The expected result is the full set of records, copied precisely, with images dropped.

**** Records for the task

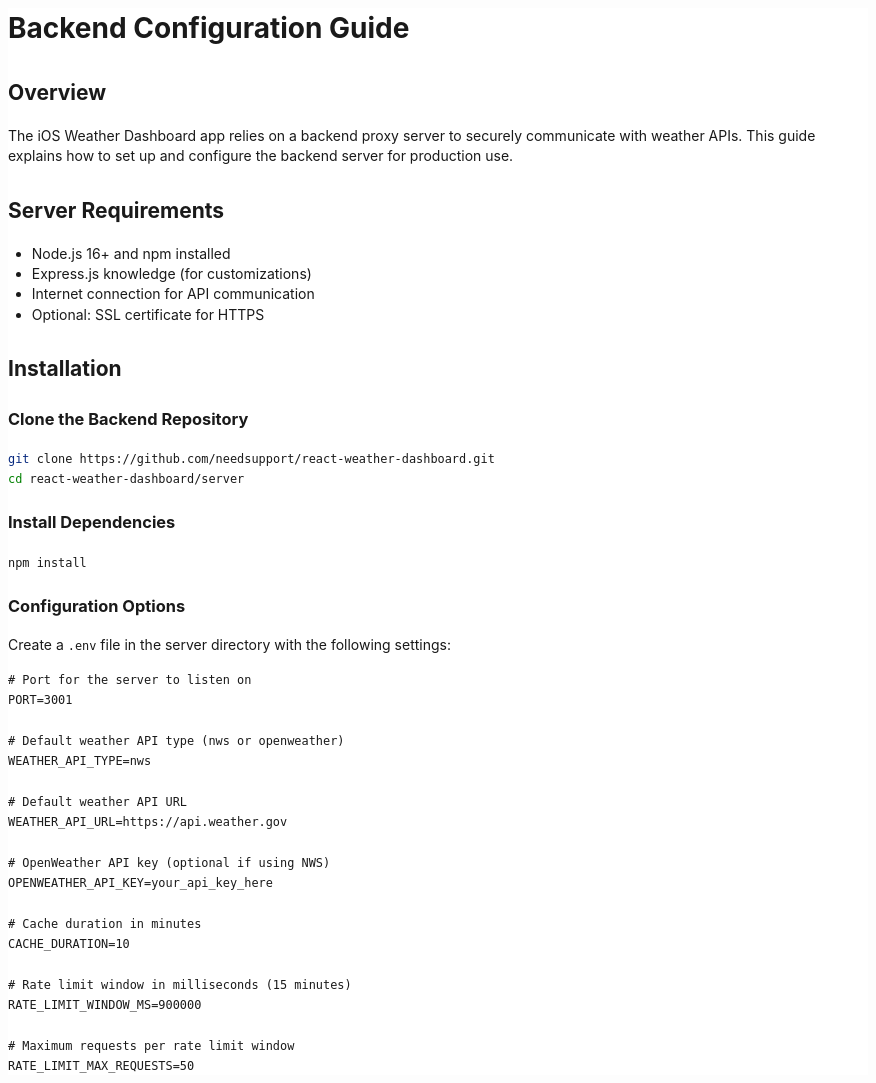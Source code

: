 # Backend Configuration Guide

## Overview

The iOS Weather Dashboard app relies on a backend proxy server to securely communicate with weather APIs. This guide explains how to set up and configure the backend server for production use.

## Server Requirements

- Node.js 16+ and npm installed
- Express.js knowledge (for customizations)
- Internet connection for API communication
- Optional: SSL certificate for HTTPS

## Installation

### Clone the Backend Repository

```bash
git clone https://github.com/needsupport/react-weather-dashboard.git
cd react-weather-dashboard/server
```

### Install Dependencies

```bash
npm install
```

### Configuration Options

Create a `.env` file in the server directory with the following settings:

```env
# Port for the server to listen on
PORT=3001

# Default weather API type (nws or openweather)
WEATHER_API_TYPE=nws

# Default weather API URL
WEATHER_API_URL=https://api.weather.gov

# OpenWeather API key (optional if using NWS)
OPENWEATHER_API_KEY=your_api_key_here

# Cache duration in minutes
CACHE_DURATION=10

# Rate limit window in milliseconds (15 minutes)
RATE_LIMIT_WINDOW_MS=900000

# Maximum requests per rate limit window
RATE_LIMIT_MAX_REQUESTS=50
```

********

## Exercise solution
Source code

: # Backend Configuration Guide

## Overview

The iOS Weather Dashboard app relies on a backend proxy server to securely communicate with weather APIs. This guide explains how to set up and configure the backend server for production use.

## Server Requirements

- Node.js 16+ and npm installed
- Express.js knowledge (for customizations)
- Internet connection for API communication
- Optional: SSL certificate for HTTPS

## Installation

### Clone the Backend Repository

```bash
git clone https://github.com/needsupport/react-weather-dashboard.git
cd react-weather-dashboard/server
```

### Install Dependencies

```bash
npm install
```

### Configuration Options

Create a `.env` file in the server directory with the following settings:

```env
# Port for the server to listen on
PORT=3001

# Default weather API type (nws or openweather)
WEATHER_API_TYPE=nws

# Default weather API URL
WEATHER_API_URL=https://api.weather.gov

# OpenWeather API key (optional if using NWS)
OPENWEATHER_API_KEY=your_api_key_here

# Cache duration in minutes
CACHE_DURATION=10

# Rate limit window in milliseconds (15 minutes)
RATE_LIMIT_WINDOW_MS=900000

# Maximum requests per rate limit window
RATE_LIMIT_MAX_REQUESTS=50
```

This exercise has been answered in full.